» **Exercise details**:
Report every line below that holds the word "InVision".

--- Recorded information Enclosed Below ---

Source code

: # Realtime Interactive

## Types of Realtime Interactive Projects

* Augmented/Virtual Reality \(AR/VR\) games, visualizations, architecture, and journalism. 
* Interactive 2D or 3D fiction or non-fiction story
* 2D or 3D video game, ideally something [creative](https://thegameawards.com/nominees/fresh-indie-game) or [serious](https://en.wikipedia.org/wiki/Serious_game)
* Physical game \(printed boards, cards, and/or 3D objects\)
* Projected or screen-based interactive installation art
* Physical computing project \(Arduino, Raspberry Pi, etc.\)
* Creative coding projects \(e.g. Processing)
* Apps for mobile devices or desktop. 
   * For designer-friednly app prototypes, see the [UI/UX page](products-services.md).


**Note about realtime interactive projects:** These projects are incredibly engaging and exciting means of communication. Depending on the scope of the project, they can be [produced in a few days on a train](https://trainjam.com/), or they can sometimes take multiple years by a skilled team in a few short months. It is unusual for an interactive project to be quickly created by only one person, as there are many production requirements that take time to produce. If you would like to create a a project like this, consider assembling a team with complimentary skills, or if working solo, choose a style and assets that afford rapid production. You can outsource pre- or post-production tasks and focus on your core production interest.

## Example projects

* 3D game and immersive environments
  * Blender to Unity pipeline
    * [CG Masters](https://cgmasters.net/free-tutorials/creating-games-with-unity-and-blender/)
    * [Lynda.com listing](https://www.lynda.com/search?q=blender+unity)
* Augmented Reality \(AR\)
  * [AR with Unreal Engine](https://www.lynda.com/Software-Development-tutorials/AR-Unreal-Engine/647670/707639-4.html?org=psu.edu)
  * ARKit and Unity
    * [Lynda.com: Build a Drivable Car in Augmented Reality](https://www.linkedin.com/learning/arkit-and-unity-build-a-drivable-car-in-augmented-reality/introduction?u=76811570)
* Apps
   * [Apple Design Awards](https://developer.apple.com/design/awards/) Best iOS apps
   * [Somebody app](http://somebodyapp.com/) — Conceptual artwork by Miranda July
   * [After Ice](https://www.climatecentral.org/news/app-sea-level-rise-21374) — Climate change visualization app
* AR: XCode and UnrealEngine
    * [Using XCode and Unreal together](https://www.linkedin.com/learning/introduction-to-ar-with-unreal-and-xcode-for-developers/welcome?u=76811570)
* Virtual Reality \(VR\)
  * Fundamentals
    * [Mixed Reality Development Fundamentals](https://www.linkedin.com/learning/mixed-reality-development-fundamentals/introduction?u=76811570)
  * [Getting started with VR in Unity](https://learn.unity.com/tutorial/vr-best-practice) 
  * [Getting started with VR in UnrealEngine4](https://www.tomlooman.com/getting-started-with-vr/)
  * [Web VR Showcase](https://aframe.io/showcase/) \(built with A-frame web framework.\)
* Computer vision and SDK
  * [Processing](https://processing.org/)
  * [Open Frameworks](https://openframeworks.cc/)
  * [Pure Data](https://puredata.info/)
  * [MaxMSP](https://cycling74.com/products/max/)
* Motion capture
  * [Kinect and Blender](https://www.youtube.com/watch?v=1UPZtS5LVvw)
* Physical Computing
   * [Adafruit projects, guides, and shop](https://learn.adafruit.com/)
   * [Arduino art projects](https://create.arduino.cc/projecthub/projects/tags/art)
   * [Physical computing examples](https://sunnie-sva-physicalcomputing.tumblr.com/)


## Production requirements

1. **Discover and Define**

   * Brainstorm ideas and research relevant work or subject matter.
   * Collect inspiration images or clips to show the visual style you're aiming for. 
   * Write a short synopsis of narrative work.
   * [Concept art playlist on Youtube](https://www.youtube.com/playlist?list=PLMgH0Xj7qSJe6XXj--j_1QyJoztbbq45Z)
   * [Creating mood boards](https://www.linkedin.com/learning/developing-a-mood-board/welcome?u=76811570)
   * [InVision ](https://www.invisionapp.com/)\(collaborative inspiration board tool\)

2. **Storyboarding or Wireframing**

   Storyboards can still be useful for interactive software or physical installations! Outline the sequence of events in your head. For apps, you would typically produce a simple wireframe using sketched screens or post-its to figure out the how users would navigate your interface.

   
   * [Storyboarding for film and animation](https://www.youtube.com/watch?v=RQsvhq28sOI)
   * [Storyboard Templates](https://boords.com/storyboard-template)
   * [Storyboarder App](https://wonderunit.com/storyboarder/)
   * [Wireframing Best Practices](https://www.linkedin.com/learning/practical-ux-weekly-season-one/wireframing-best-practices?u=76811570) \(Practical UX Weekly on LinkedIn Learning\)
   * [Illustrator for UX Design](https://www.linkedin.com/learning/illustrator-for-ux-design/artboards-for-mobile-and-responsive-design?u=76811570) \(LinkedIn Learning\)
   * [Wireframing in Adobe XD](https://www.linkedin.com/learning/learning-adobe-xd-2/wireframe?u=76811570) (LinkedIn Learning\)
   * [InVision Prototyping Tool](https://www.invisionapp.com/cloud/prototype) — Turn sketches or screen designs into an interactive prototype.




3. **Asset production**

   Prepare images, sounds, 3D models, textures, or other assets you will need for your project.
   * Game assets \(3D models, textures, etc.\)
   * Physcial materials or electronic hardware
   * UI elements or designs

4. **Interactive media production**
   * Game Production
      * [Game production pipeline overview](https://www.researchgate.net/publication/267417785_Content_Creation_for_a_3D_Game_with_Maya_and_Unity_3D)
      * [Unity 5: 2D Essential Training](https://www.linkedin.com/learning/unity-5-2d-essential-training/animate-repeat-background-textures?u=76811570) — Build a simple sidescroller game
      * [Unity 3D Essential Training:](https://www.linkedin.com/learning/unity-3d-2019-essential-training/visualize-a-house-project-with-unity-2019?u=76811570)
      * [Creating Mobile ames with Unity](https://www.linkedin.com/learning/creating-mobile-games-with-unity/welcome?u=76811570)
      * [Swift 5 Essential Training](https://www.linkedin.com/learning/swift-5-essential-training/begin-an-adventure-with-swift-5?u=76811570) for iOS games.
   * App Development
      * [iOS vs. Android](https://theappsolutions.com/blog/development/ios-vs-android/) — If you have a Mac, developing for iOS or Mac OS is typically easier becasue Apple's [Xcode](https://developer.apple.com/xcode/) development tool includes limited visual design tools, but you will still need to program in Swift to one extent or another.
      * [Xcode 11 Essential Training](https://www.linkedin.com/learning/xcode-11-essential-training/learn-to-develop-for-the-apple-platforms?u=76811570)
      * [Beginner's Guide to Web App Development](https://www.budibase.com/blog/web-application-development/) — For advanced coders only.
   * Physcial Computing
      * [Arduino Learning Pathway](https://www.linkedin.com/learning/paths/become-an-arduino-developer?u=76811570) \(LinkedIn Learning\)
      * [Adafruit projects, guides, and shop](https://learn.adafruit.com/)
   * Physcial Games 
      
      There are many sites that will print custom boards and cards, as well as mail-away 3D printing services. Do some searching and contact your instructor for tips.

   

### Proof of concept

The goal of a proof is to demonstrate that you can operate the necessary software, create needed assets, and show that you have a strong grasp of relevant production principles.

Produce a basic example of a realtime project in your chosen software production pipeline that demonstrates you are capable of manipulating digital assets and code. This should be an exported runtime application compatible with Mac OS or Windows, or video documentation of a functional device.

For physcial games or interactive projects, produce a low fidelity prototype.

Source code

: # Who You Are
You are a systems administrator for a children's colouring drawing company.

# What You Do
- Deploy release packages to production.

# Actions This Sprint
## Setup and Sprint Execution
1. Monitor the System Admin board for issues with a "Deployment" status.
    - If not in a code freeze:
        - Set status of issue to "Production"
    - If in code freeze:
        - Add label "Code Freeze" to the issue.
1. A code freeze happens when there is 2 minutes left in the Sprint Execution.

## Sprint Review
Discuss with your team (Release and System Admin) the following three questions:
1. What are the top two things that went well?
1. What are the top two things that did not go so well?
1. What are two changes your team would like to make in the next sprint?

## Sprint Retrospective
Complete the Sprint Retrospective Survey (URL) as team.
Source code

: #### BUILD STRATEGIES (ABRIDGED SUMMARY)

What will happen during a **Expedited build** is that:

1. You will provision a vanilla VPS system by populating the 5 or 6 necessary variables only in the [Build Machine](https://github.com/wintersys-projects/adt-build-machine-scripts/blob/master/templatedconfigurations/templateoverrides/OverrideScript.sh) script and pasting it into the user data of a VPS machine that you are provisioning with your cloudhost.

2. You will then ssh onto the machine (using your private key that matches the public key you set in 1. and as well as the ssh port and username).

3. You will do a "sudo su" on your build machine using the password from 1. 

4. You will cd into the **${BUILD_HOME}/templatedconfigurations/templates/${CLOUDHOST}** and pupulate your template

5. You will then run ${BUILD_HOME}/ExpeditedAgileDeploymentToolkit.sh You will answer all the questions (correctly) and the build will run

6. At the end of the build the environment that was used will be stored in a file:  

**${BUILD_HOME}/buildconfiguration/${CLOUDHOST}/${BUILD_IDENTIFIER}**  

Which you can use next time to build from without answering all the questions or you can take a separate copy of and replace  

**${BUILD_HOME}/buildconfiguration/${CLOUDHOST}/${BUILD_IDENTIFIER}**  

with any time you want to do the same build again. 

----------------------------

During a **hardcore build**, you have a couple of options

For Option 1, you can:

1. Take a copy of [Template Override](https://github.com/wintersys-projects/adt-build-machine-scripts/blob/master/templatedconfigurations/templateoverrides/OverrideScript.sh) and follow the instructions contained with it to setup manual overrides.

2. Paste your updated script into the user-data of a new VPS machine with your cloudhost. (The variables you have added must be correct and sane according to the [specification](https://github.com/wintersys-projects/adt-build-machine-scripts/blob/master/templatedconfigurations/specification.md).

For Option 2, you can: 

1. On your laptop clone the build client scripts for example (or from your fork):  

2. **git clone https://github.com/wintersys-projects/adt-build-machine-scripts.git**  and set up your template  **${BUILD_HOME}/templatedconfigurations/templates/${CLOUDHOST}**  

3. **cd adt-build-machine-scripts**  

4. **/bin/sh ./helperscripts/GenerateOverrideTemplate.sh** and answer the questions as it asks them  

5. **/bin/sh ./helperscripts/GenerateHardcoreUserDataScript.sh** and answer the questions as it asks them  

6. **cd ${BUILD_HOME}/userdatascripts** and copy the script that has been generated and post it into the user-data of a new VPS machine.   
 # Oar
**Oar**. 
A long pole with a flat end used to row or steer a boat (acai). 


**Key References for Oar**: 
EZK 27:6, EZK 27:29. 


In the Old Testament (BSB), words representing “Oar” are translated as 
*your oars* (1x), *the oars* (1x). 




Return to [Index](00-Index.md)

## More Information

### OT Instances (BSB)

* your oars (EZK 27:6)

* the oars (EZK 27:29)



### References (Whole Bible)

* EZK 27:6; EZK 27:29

--- End of Enclosed Recorded information ---

» **Written answer**:
   * [InVision ](https://www.invisionapp.com/)\(collaborative inspiration board tool\)
   * [InVision Prototyping Tool](https://www.invisionapp.com/cloud/prototype) — Turn sketches or screen designs into an interactive prototype.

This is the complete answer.